- Exercise requirements
Go line by line through the listing below and copy those that hold "parsable".

-- Opening Marker --

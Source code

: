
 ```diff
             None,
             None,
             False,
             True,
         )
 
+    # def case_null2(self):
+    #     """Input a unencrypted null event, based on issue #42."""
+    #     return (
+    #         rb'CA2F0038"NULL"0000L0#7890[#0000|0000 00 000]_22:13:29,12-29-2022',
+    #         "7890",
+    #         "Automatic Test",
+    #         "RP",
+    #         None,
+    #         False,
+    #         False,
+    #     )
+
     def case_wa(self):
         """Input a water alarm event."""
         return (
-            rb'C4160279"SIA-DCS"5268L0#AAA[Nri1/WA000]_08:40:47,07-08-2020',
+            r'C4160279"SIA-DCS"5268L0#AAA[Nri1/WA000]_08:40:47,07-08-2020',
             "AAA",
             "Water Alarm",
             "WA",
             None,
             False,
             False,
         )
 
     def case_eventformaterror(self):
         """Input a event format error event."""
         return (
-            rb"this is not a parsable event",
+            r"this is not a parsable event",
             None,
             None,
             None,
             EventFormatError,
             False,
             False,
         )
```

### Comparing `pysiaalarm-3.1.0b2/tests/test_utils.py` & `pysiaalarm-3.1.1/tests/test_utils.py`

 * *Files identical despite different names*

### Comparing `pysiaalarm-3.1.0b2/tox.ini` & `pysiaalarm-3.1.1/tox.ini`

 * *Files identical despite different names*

-- Closing Marker --

- Solution below
-            rb"this is not a parsable event",
+            r"this is not a parsable event",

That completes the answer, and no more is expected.